### Records shown:
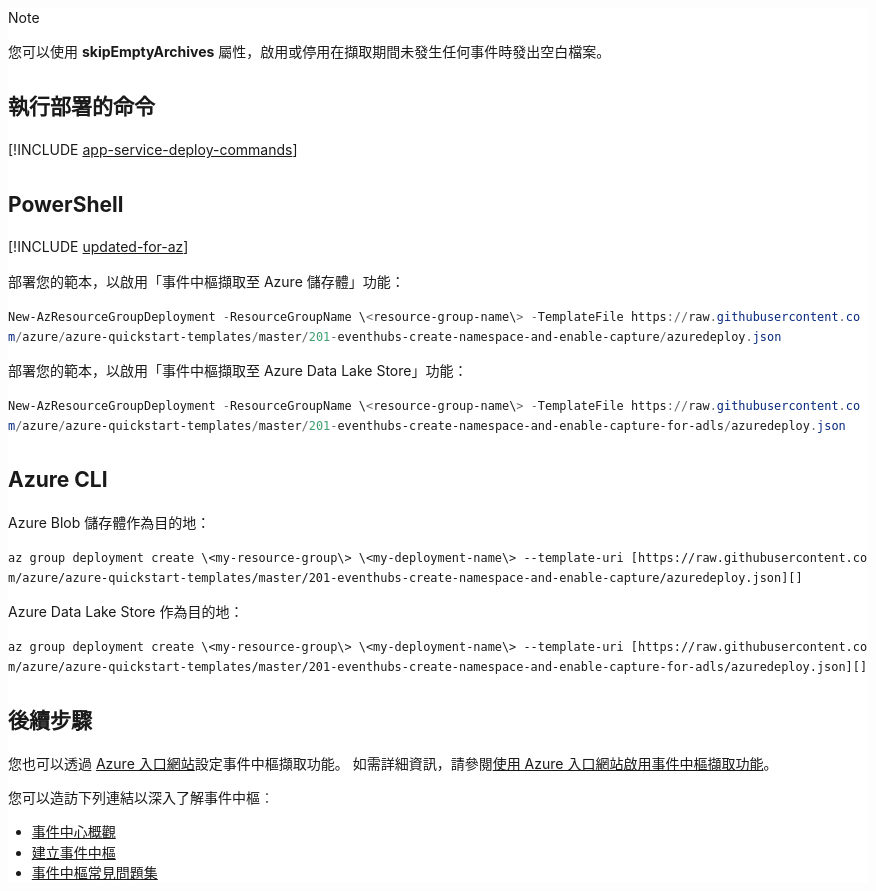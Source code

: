 > [!NOTE]
> 您可以使用 **skipEmptyArchives** 屬性，啟用或停用在擷取期間未發生任何事件時發出空白檔案。 

## <a name="commands-to-run-deployment"></a>執行部署的命令

[!INCLUDE [app-service-deploy-commands](../../includes/app-service-deploy-commands.md)]

## <a name="powershell"></a>PowerShell

[!INCLUDE [updated-for-az](../../includes/updated-for-az.md)]

部署您的範本，以啟用「事件中樞擷取至 Azure 儲存體」功能：
 
```powershell
New-AzResourceGroupDeployment -ResourceGroupName \<resource-group-name\> -TemplateFile https://raw.githubusercontent.com/azure/azure-quickstart-templates/master/201-eventhubs-create-namespace-and-enable-capture/azuredeploy.json
```

部署您的範本，以啟用「事件中樞擷取至 Azure Data Lake Store」功能：

```powershell
New-AzResourceGroupDeployment -ResourceGroupName \<resource-group-name\> -TemplateFile https://raw.githubusercontent.com/azure/azure-quickstart-templates/master/201-eventhubs-create-namespace-and-enable-capture-for-adls/azuredeploy.json
```

## <a name="azure-cli"></a>Azure CLI

Azure Blob 儲存體作為目的地：

```azurecli
az group deployment create \<my-resource-group\> \<my-deployment-name\> --template-uri [https://raw.githubusercontent.com/azure/azure-quickstart-templates/master/201-eventhubs-create-namespace-and-enable-capture/azuredeploy.json][]
```

Azure Data Lake Store 作為目的地：

```azurecli
az group deployment create \<my-resource-group\> \<my-deployment-name\> --template-uri [https://raw.githubusercontent.com/azure/azure-quickstart-templates/master/201-eventhubs-create-namespace-and-enable-capture-for-adls/azuredeploy.json][]
```

## <a name="next-steps"></a>後續步驟

您也可以透過 [Azure 入口網站](https://portal.azure.com)設定事件中樞擷取功能。 如需詳細資訊，請參閱[使用 Azure 入口網站啟用事件中樞擷取功能](event-hubs-capture-enable-through-portal.md)。

您可以造訪下列連結以深入了解事件中樞︰

* [事件中心概觀](./event-hubs-about.md)
* [建立事件中樞](event-hubs-create.md)
* [事件中樞常見問題集](event-hubs-faq.md)


[Authoring Azure Resource Manager templates]: ../azure-resource-manager/templates/template-syntax.md
[Azure Quickstart Templates]:  https://azure.microsoft.com/documentation/templates/?term=event+hubs
[Azure Resources naming conventions]: /azure/cloud-adoption-framework/ready/azure-best-practices/naming-and-tagging
[Event hub and enable Capture to Storage template]: https://github.com/Azure/azure-quickstart-templates/tree/master/201-eventhubs-create-namespace-and-enable-capture
[Event hub and enable Capture to Azure Data Lake Store template]: https://github.com/Azure/azure-quickstart-templates/tree/master/201-eventhubs-create-namespace-and-enable-capture-for-adls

### The task:
Write the entries out again exactly as they appear, with the pictures omitted.

### Reply:
Source code

: > [!NOTE]
> 您可以使用 **skipEmptyArchives** 屬性，啟用或停用在擷取期間未發生任何事件時發出空白檔案。 

## <a name="commands-to-run-deployment"></a>執行部署的命令

[!INCLUDE [app-service-deploy-commands](../../includes/app-service-deploy-commands.md)]

## <a name="powershell"></a>PowerShell

[!INCLUDE [updated-for-az](../../includes/updated-for-az.md)]

部署您的範本，以啟用「事件中樞擷取至 Azure 儲存體」功能：
 
```powershell
New-AzResourceGroupDeployment -ResourceGroupName \<resource-group-name\> -TemplateFile https://raw.githubusercontent.com/azure/azure-quickstart-templates/master/201-eventhubs-create-namespace-and-enable-capture/azuredeploy.json
```

部署您的範本，以啟用「事件中樞擷取至 Azure Data Lake Store」功能：

```powershell
New-AzResourceGroupDeployment -ResourceGroupName \<resource-group-name\> -TemplateFile https://raw.githubusercontent.com/azure/azure-quickstart-templates/master/201-eventhubs-create-namespace-and-enable-capture-for-adls/azuredeploy.json
```

## <a name="azure-cli"></a>Azure CLI

Azure Blob 儲存體作為目的地：

```azurecli
az group deployment create \<my-resource-group\> \<my-deployment-name\> --template-uri [https://raw.githubusercontent.com/azure/azure-quickstart-templates/master/201-eventhubs-create-namespace-and-enable-capture/azuredeploy.json][]
```

Azure Data Lake Store 作為目的地：

```azurecli
az group deployment create \<my-resource-group\> \<my-deployment-name\> --template-uri [https://raw.githubusercontent.com/azure/azure-quickstart-templates/master/201-eventhubs-create-namespace-and-enable-capture-for-adls/azuredeploy.json][]
```

## <a name="next-steps"></a>後續步驟

您也可以透過 [Azure 入口網站](https://portal.azure.com)設定事件中樞擷取功能。 如需詳細資訊，請參閱[使用 Azure 入口網站啟用事件中樞擷取功能](event-hubs-capture-enable-through-portal.md)。

您可以造訪下列連結以深入了解事件中樞︰

* [事件中心概觀](./event-hubs-about.md)
* [建立事件中樞](event-hubs-create.md)
* [事件中樞常見問題集](event-hubs-faq.md)


[Authoring Azure Resource Manager templates]: ../azure-resource-manager/templates/template-syntax.md
[Azure Quickstart Templates]:  https://azure.microsoft.com/documentation/templates/?term=event+hubs
[Azure Resources naming conventions]: /azure/cloud-adoption-framework/ready/azure-best-practices/naming-and-tagging
[Event hub and enable Capture to Storage template]: https://github.com/Azure/azure-quickstart-templates/tree/master/201-eventhubs-create-namespace-and-enable-capture
[Event hub and enable Capture to Azure Data Lake Store template]: https://github.com/Azure/azure-quickstart-templates/tree/master/201-eventhubs-create-namespace-and-enable-capture-for-adls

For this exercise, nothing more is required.